Parvovirus B19 has been associated with persistent chronic anaemia and with transient aplastic crisis in children with sickle cell disease. A study involving a cohort of Jamaican patients with sickle cell disease showed that almost all cases of transient aplastic crisis were caused by Parvovirus B19 infection.(1,2)

Reports suggests that Parvovirus B19 can be transmitted through blood transfusions and plasma-derived products.(3,4) B19 is a non-enveloped virus and is resistant to high temperatures and most solvent-detergent treatments.

Despite this fact, routine screening of blood products for B19 DNA does not occur. However, many manufacturers carryout B19 PCR on plasma mini-pools to reduce high B19 viral load.

The seroprevelance of B19 in the normal population is considered to be around 70%. B19 seropositivity generally rises with age and reaches about 72% over the age of 60 years. Studies have revealed that the seroprevelance of Parvovirus B19 antibodies in the haemophiliac population is higher than in the normal population. It is generally considered that this is due to haemophiliac patients receiving products derived from plasma pools that are more likely to contain infectious B19 DNA. A study by Eis Hübinger et al revealed that haemophiliac children treated with virally inactivated clotting factor had an increased level of B19 seroprevelance at approximately 92%.(5)
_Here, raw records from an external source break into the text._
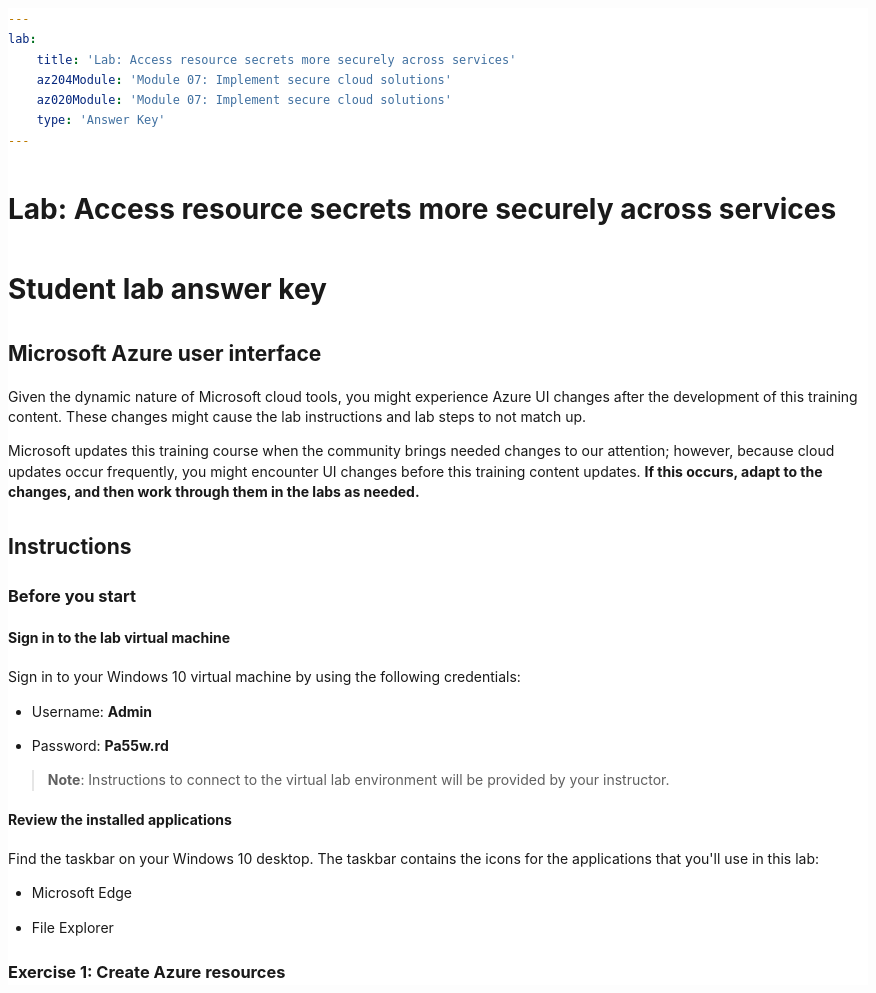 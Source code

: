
 ```yaml
---
lab:
    title: 'Lab: Access resource secrets more securely across services'
    az204Module: 'Module 07: Implement secure cloud solutions'
    az020Module: 'Module 07: Implement secure cloud solutions'
    type: 'Answer Key'
---
```


# Lab: Access resource secrets more securely across services
# Student lab answer key

## Microsoft Azure user interface

Given the dynamic nature of Microsoft cloud tools, you might experience Azure UI changes after the development of this training content. These changes might cause the lab instructions and lab steps to not match up.

Microsoft updates this training course when the community brings needed changes to our attention; however, because cloud updates occur frequently, you might encounter UI changes before this training content updates. **If this occurs, adapt to the changes, and then work through them in the labs as needed.**

## Instructions

### Before you start

#### Sign in to the lab virtual machine

Sign in to your Windows 10 virtual machine by using the following credentials:
    
-   Username: **Admin**

-   Password: **Pa55w.rd**

> **Note**: Instructions to connect to the virtual lab environment will be provided by your instructor.

#### Review the installed applications

Find the taskbar on your Windows 10 desktop. The taskbar contains the icons for the applications that you'll use in this lab:
    
-   Microsoft Edge

-   File Explorer

### Exercise 1: Create Azure resources

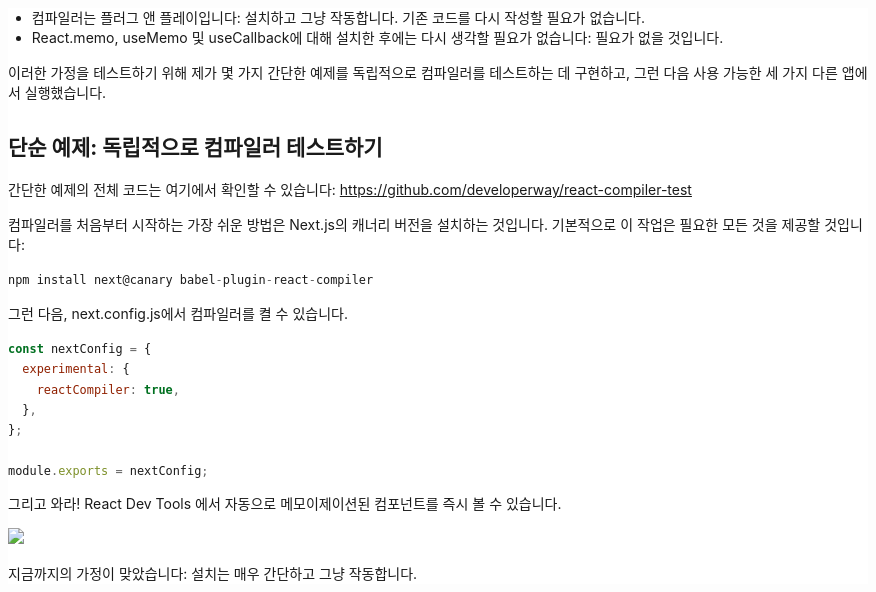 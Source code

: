 - 컴파일러는 플러그 앤 플레이입니다: 설치하고 그냥 작동합니다. 기존 코드를 다시 작성할 필요가 없습니다.
- React.memo, useMemo 및 useCallback에 대해 설치한 후에는 다시 생각할 필요가 없습니다: 필요가 없을 것입니다.

이러한 가정을 테스트하기 위해 제가 몇 가지 간단한 예제를 독립적으로 컴파일러를 테스트하는 데 구현하고, 그런 다음 사용 가능한 세 가지 다른 앱에서 실행했습니다.

## 단순 예제: 독립적으로 컴파일러 테스트하기



<ins class="adsbygoogle"
     style="display:block"
     data-ad-client="ca-pub-4877378276818686"
     data-ad-slot="1898504329"
     data-ad-format="auto"
     data-full-width-responsive="true"></ins>

<script>
     (adsbygoogle = window.adsbygoogle || []).push({});
</script>

간단한 예제의 전체 코드는 여기에서 확인할 수 있습니다: https://github.com/developerway/react-compiler-test

컴파일러를 처음부터 시작하는 가장 쉬운 방법은 Next.js의 캐너리 버전을 설치하는 것입니다. 기본적으로 이 작업은 필요한 모든 것을 제공할 것입니다:

```js
npm install next@canary babel-plugin-react-compiler
```

그런 다음, next.config.js에서 컴파일러를 켤 수 있습니다.



<ins class="adsbygoogle"
     style="display:block"
     data-ad-client="ca-pub-4877378276818686"
     data-ad-slot="1898504329"
     data-ad-format="auto"
     data-full-width-responsive="true"></ins>

<script>
     (adsbygoogle = window.adsbygoogle || []).push({});
</script>

```js
const nextConfig = {
  experimental: {
    reactCompiler: true,
  },
};

module.exports = nextConfig;
```

그리고 와라! React Dev Tools 에서 자동으로 메모이제이션된 컴포넌트를 즉시 볼 수 있습니다.

<img src="/assets/img/2024-06-22-ItriedReactCompilertodayandguesswhat_2.png" />

지금까지의 가정이 맞았습니다: 설치는 매우 간단하고 그냥 작동합니다.
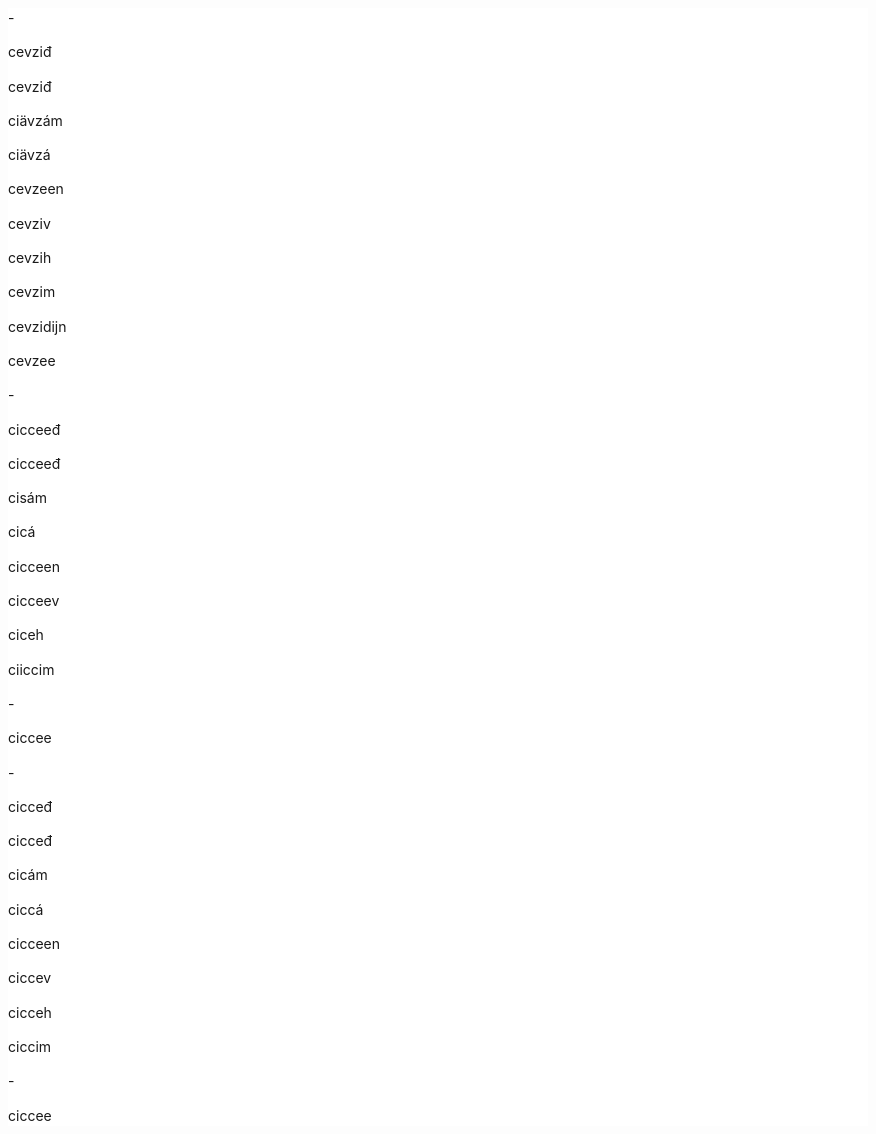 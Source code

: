 \-

cevziđ

cevziđ

ciävzám

ciävzá

cevzeen

cevziv

cevzih

cevzim

cevzidijn

cevzee

\-

cicceeđ

cicceeđ

cisám

cicá

cicceen

cicceev

ciceh

ciiccim

\-

ciccee

\-

cicceđ

cicceđ

cicám

ciccá

cicceen

ciccev

cicceh

ciccim

\-

ciccee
The prevalence of Parvovirus B19 was reported at 1 in 3000 in non-epidemic periods. This rises to approximately 1 in 167 during an epidemic. (6) A recent recommendation by the Health Council in the Netherlands suggests that individual donors should be screened for B19 IgG and those with continually high levels of B19 IgG could be identified. The blood or plasma from these donors could then be used for any immunocompromised or other high risk patients, thereby reducing the risk of B19 infection.(7)

References

1. Outbreak of aplastic crises in sickle cell anaemia associated with Parvovirus-like agent. Lancet 1981: 2, 595-597. Serjeant, G.R., Topley, J.M., Mason, K. et al.
   
2.  Haematological response to Parvovirus B19 infection in homozygous sickle-cell disease. Lancet 2001:358, 1779-80. Serjeant, B.E., Hambleton, R.R., Kerr, S., Kilty, C.G., Serjeant, G.R.
    
3. Human Parvovirus B19 and blood products. Vox Sang 1997: 72, 1-10. Prowse, C., Ludlam, C.A., Yap, P.L.
   
4. Transmission of Parvovirus B19 by coagulation factor concentrates exposed to 100 degrees C heat after lyophilization. Transfusion 1997: 37, 517-522. Santagostino, E., Mannucci, P.M., Gringeri, A., Azzi, A., Morfini,M., Musso, R., Santoro, R., Schiavoni, M.
   
5. The prevalence of antibody to Parvovirus B19 in hemophiliacs and in the general population. Zenthl Bakteriol 1996: 284, 232-240. Eis-Hübinger, A. M., Oldenburg, J., Brackmann, H. H., Matz, B., Schneweis, K.E.
   
6. Incidence of human parvovirus B19 DNA detection in blood donors. Br J Haematol 1995: 91,1017-8 Yoto, Y., Kudoh, T., Haseyama, K., Suzuki, N., Oda, T., Katoh, T., Takahashi, T., Sekiguchi, S., Chiba, S.